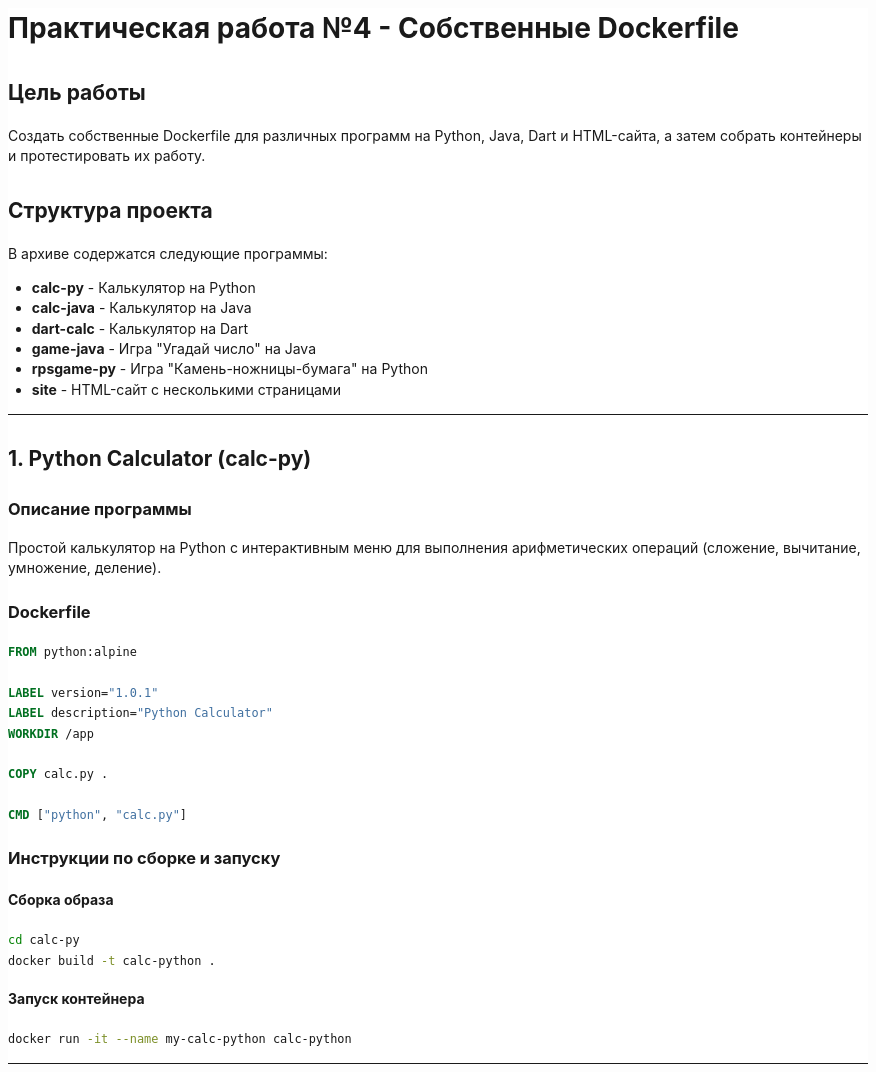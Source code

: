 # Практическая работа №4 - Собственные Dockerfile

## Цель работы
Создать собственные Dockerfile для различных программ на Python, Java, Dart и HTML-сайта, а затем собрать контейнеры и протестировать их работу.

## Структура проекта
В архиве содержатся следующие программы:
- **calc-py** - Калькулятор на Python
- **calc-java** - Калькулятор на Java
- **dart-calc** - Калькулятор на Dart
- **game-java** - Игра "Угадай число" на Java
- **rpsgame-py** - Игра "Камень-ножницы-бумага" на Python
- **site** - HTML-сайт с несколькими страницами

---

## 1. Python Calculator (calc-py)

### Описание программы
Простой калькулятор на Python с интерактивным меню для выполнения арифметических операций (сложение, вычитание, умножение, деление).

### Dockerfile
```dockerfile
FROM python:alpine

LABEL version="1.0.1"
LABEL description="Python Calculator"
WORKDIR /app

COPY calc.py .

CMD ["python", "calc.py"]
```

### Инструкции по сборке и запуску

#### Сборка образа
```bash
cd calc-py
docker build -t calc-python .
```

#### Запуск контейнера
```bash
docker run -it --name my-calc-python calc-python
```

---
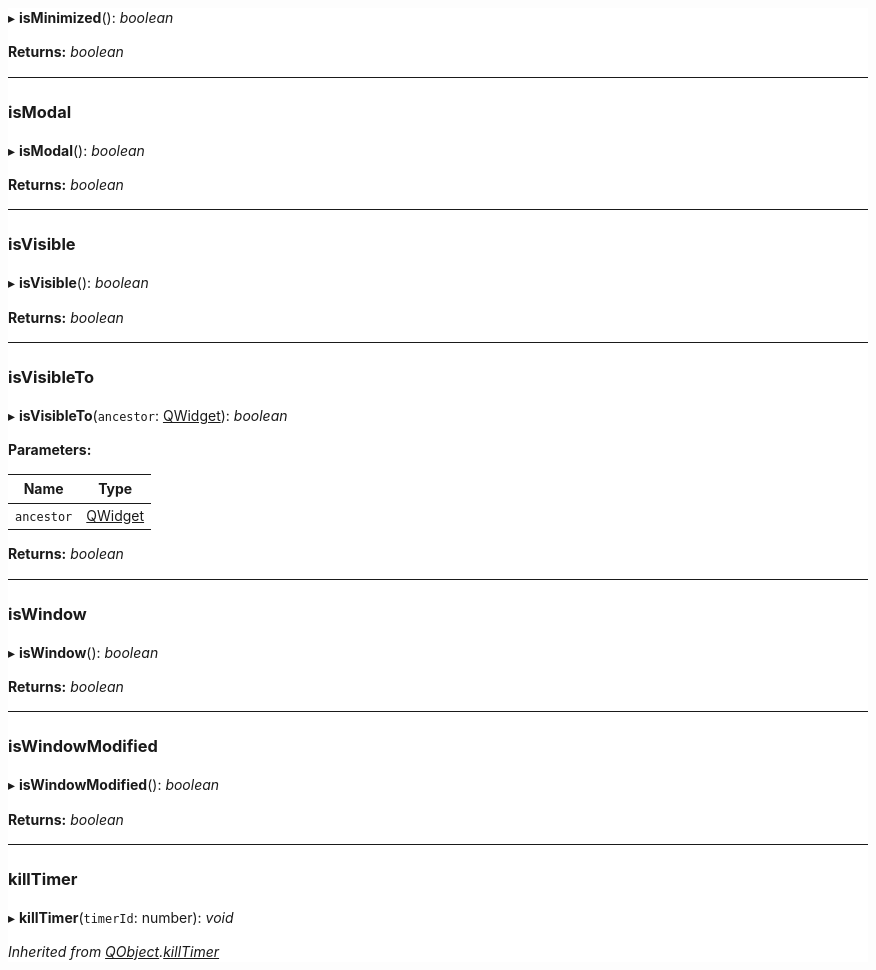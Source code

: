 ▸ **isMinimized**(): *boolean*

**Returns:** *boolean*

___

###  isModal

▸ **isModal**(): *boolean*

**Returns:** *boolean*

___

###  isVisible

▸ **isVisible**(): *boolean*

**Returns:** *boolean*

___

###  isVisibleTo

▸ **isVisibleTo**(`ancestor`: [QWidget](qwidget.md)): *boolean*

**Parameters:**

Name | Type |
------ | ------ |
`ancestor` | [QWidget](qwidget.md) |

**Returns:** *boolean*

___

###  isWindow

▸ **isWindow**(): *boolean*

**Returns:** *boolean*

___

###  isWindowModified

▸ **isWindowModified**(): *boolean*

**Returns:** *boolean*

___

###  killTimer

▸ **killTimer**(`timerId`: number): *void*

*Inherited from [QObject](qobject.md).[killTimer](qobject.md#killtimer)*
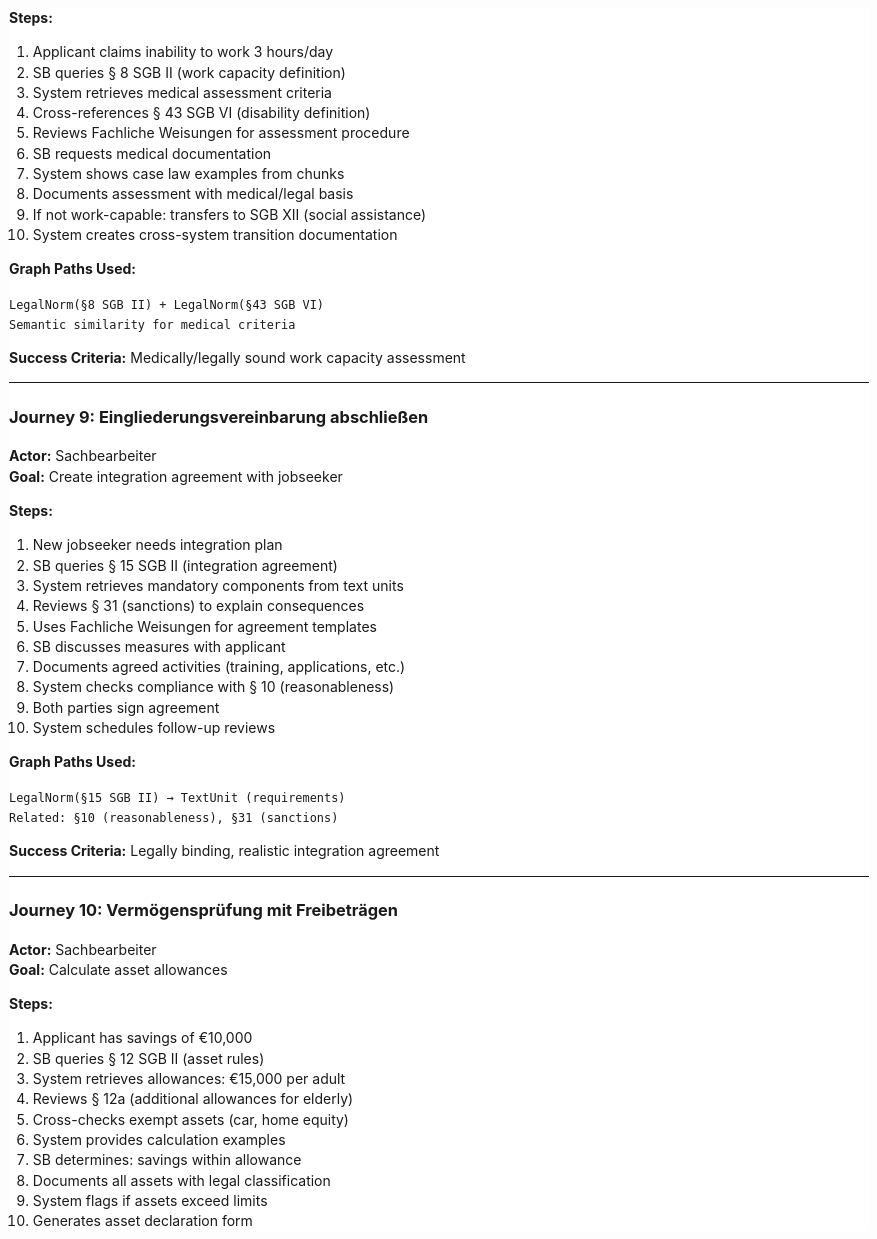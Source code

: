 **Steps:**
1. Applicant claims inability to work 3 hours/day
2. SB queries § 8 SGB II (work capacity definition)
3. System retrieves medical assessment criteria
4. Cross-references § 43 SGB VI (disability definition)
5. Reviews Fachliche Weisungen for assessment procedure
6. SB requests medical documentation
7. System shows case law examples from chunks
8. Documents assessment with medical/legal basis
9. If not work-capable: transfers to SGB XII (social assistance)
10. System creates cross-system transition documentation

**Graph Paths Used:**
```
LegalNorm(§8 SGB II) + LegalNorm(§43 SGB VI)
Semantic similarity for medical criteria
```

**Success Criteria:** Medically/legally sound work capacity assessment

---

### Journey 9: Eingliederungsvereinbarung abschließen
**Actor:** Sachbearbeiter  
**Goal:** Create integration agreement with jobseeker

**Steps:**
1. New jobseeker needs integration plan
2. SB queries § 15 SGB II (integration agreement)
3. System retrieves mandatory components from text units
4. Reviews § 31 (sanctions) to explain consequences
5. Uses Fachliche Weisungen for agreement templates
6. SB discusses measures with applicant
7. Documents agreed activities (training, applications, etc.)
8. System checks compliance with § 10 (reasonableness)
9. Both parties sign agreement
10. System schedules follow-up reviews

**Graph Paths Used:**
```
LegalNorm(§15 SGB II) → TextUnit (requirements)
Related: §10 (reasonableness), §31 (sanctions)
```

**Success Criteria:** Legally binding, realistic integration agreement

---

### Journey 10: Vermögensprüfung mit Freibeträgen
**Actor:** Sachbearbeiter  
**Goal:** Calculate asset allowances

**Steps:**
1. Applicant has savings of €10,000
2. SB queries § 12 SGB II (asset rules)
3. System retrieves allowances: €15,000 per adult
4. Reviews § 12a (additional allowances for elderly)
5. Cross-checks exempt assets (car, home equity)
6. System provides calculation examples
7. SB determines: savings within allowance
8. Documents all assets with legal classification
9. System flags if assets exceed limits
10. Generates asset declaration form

***

Within the listing above, locate the line containing "В архиве содержатся" and the line containing "### Описание программы". Reproduce those two lines and all lines between them exactly, with nothing added.

В архиве содержатся следующие программы:
- **calc-py** - Калькулятор на Python
- **calc-java** - Калькулятор на Java
- **dart-calc** - Калькулятор на Dart
- **game-java** - Игра "Угадай число" на Java
- **rpsgame-py** - Игра "Камень-ножницы-бумага" на Python
- **site** - HTML-сайт с несколькими страницами

---

## 1. Python Calculator (calc-py)

### Описание программы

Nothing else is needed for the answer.